Using the records below, report how many lines include "command", and give no more than the number.

▸ **DATA FOR REVIEW**:
....
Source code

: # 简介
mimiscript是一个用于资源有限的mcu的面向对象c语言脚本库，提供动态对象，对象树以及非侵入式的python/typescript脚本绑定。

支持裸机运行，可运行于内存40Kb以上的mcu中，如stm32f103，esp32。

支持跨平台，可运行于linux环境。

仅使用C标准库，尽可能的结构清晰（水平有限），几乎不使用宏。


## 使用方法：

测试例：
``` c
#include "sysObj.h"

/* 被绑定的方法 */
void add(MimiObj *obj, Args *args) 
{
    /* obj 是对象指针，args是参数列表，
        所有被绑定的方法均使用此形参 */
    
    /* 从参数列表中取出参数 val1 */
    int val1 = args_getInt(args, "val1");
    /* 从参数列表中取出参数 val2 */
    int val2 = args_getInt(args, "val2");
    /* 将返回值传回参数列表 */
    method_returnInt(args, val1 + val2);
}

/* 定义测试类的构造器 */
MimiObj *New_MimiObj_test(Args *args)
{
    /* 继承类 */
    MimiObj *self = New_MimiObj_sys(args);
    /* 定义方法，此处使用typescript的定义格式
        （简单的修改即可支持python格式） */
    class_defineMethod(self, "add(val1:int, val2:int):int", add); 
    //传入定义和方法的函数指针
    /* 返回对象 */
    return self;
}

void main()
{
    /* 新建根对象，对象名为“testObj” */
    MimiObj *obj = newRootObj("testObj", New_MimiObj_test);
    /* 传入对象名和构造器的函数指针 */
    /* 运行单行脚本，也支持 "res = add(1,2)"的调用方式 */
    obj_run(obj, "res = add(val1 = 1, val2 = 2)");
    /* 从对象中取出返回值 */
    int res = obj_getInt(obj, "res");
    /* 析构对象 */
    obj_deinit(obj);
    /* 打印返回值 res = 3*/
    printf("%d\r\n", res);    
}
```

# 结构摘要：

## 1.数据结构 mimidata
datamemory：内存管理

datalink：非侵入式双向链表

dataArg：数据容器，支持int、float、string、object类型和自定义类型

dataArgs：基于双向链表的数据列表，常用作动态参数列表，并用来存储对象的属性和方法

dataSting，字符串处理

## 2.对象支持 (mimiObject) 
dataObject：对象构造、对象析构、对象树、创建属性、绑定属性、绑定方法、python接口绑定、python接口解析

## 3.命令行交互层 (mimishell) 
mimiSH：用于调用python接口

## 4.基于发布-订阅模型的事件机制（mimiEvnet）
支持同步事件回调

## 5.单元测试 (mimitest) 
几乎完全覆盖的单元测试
....
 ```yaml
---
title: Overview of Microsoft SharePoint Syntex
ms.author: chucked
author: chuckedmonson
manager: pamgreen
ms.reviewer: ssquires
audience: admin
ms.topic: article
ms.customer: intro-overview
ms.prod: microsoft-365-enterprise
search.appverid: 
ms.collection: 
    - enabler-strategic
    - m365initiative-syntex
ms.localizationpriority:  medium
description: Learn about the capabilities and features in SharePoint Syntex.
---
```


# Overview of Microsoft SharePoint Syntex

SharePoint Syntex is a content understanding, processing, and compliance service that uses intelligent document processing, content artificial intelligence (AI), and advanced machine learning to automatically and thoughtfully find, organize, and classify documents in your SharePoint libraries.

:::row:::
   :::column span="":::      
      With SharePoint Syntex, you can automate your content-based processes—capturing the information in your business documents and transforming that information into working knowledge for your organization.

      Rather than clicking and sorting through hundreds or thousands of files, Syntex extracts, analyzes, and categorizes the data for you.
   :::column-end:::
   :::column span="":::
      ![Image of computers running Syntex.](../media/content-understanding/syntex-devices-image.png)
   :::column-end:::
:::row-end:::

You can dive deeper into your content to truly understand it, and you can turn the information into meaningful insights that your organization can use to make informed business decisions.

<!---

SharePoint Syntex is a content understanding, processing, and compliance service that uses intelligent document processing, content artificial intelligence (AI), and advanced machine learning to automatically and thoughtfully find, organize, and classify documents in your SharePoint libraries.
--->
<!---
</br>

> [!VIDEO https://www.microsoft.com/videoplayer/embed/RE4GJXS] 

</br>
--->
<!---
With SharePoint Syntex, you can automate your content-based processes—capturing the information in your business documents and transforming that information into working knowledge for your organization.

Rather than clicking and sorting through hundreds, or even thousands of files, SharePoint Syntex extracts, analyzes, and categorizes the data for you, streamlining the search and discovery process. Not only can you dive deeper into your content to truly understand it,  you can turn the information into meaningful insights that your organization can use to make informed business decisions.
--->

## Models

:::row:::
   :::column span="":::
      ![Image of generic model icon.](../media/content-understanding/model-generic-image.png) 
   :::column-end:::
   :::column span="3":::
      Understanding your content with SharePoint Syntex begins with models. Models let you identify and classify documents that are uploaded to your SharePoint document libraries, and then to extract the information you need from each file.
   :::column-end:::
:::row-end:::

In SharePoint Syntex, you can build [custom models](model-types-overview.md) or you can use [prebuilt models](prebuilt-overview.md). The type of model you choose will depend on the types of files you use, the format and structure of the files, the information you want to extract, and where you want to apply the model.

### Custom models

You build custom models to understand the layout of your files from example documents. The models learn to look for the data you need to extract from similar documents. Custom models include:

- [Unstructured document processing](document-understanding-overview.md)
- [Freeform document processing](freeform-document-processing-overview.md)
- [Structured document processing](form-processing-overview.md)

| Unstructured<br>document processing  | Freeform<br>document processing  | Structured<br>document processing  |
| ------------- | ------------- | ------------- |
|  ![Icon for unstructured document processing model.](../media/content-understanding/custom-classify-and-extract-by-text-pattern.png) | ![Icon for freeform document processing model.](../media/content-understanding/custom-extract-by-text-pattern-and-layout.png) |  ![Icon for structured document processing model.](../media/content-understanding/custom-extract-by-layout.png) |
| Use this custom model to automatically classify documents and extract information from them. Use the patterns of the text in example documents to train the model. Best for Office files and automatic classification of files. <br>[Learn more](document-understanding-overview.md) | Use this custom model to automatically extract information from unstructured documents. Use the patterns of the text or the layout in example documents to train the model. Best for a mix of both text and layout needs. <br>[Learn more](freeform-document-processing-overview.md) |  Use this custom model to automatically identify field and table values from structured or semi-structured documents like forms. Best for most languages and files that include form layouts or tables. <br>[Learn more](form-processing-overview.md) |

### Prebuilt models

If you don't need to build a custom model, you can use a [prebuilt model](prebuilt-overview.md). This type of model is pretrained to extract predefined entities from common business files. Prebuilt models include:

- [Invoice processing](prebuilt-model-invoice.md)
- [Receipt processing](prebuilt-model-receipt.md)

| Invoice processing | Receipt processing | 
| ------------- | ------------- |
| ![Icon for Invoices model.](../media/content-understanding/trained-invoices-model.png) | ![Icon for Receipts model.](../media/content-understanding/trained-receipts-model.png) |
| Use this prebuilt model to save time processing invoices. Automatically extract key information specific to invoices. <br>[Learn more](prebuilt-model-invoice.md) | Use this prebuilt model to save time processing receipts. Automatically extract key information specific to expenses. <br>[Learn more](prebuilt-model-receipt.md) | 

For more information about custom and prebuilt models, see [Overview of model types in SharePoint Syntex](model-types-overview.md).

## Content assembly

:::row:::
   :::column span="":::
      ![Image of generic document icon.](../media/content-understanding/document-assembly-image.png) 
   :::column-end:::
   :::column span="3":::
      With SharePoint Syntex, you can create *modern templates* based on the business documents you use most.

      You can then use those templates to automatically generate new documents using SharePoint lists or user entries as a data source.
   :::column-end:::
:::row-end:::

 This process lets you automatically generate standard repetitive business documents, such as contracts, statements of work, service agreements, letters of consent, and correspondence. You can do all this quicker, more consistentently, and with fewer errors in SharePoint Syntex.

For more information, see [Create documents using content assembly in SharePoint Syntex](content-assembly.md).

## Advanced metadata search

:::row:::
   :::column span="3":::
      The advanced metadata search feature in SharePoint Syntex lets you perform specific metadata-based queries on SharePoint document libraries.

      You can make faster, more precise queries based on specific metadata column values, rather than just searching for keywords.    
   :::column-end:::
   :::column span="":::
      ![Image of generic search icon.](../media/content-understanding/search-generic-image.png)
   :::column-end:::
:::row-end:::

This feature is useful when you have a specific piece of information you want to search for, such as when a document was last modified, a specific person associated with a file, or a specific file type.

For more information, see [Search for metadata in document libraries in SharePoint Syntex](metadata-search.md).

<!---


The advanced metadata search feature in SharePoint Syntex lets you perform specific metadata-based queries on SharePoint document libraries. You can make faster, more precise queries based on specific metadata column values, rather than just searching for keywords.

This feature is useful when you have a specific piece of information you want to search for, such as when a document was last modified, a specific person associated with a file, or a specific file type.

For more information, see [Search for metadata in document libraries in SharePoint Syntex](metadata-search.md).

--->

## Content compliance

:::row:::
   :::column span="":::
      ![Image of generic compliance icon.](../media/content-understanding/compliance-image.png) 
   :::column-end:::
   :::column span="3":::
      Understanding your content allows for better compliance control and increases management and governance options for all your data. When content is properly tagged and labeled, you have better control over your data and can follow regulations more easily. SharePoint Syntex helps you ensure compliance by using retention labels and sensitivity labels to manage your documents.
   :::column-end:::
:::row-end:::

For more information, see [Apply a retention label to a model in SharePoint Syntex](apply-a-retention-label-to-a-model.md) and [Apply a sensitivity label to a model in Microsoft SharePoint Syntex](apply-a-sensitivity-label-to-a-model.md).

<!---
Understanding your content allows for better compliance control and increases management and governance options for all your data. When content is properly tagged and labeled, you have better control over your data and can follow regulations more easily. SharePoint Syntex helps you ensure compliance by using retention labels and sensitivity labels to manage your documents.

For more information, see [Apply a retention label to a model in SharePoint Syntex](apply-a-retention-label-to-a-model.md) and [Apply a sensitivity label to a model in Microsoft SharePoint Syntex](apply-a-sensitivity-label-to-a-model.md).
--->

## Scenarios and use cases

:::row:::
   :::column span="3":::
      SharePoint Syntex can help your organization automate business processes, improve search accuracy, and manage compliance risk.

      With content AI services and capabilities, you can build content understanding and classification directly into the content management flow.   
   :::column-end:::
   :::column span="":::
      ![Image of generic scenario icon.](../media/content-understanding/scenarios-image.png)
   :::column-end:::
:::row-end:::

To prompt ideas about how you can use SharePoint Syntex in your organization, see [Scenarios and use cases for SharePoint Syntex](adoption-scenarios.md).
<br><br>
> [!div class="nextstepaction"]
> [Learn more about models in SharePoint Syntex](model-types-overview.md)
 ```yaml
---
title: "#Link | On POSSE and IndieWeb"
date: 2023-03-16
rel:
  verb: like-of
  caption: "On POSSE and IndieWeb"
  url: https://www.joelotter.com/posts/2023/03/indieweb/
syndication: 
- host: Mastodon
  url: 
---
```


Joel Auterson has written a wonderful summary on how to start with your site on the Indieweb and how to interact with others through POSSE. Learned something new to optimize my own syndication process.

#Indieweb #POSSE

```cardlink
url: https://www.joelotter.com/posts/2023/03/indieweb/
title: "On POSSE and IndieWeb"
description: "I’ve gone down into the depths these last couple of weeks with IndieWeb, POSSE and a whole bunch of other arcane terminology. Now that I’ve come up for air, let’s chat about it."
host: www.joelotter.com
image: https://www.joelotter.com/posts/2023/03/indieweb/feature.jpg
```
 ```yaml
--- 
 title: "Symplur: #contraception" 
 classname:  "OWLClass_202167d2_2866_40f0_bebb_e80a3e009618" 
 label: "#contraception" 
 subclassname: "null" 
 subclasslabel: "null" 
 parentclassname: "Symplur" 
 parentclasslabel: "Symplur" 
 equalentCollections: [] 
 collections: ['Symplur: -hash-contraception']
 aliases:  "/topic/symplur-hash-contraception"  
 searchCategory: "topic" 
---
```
....
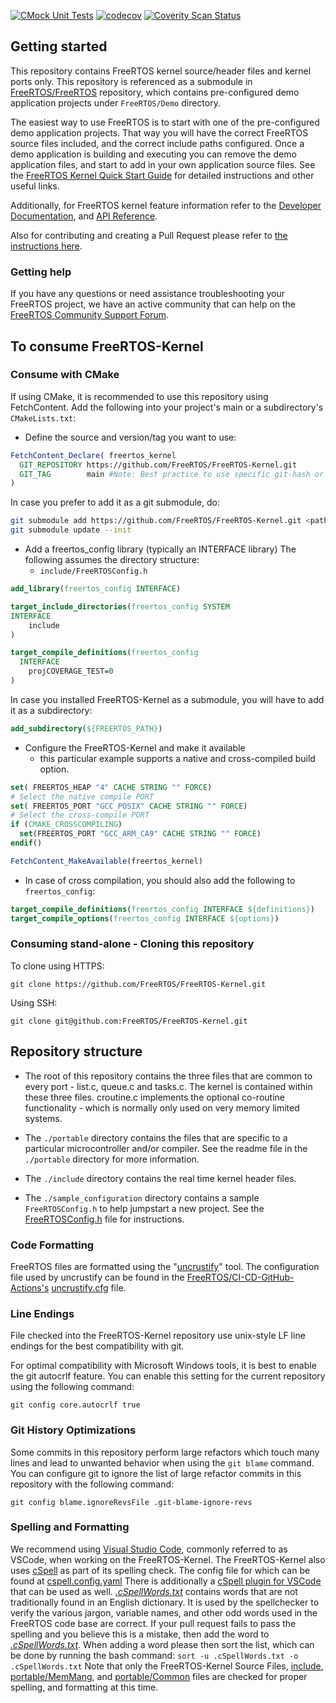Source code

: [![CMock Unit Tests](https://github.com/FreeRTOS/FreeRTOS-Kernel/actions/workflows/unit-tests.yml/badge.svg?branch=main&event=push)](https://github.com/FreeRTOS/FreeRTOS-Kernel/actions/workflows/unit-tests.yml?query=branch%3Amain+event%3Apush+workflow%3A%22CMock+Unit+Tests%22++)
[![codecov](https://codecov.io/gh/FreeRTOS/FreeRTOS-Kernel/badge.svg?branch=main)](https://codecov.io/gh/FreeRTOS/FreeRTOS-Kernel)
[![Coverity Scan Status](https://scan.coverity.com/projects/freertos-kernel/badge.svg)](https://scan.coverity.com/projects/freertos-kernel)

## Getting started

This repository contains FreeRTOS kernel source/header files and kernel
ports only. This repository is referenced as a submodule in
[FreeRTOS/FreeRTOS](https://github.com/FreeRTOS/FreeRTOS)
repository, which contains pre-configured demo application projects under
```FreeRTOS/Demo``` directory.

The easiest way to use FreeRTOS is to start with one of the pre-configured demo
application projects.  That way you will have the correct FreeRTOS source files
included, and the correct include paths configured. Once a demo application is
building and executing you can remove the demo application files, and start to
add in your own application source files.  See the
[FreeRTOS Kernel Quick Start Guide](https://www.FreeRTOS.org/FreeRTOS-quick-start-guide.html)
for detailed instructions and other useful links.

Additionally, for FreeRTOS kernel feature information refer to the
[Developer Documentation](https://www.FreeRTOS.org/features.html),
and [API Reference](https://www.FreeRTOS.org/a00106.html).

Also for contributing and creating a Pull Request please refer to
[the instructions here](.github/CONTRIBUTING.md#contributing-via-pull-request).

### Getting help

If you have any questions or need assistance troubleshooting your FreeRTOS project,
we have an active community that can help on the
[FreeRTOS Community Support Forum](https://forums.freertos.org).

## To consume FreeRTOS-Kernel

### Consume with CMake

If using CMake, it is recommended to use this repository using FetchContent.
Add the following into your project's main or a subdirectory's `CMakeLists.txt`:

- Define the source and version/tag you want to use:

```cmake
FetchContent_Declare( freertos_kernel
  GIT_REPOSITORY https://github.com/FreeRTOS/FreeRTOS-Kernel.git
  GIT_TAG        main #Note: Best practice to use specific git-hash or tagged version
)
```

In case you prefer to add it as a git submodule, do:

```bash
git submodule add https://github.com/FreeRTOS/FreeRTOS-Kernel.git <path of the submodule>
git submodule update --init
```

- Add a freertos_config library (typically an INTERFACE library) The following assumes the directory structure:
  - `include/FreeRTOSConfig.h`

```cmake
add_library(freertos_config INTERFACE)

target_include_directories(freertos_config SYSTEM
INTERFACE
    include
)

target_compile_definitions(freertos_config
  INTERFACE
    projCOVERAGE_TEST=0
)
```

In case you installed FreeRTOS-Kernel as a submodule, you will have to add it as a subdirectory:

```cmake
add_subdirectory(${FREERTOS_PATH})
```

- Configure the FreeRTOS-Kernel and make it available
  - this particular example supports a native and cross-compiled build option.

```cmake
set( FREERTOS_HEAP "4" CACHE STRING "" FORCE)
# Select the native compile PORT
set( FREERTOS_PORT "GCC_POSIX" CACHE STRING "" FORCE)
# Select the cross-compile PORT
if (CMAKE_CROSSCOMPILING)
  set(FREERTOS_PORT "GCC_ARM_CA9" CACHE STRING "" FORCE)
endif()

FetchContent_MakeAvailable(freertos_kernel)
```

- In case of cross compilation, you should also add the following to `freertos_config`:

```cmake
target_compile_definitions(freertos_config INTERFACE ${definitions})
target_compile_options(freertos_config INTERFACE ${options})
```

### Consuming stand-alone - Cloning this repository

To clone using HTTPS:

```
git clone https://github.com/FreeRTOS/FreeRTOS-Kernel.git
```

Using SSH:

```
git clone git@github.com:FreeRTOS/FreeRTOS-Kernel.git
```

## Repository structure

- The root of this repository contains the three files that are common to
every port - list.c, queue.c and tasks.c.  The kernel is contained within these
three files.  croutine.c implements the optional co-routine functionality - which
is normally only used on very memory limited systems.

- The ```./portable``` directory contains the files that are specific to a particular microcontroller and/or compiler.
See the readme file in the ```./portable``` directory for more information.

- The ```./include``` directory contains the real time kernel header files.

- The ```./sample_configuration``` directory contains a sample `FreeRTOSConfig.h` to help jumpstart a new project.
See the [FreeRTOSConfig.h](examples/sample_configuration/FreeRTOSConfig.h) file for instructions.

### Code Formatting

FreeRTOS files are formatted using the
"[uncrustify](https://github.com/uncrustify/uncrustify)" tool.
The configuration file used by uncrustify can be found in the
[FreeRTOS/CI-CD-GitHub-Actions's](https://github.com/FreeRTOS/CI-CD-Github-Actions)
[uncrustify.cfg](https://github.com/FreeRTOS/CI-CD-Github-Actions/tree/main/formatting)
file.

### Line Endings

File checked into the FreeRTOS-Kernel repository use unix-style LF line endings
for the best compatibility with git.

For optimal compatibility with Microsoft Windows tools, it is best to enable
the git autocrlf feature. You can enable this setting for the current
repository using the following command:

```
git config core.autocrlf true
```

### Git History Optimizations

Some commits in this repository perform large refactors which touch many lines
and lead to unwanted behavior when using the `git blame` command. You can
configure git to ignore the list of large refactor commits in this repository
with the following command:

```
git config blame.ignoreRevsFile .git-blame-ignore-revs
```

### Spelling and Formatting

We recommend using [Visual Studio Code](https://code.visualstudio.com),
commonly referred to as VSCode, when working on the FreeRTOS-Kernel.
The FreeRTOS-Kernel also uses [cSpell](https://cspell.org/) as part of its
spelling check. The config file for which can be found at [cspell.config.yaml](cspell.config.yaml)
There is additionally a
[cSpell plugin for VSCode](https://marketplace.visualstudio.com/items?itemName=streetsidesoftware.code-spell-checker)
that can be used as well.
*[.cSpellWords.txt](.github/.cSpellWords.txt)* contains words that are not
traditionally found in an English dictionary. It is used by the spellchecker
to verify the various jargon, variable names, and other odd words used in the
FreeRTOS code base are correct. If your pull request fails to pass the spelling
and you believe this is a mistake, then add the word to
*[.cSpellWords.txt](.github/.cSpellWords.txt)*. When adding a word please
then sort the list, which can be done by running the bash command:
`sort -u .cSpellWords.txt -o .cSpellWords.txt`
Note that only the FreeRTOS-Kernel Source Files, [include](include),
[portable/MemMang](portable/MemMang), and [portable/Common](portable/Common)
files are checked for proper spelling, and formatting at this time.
....
▸ **OUTPUT BELOW**:
4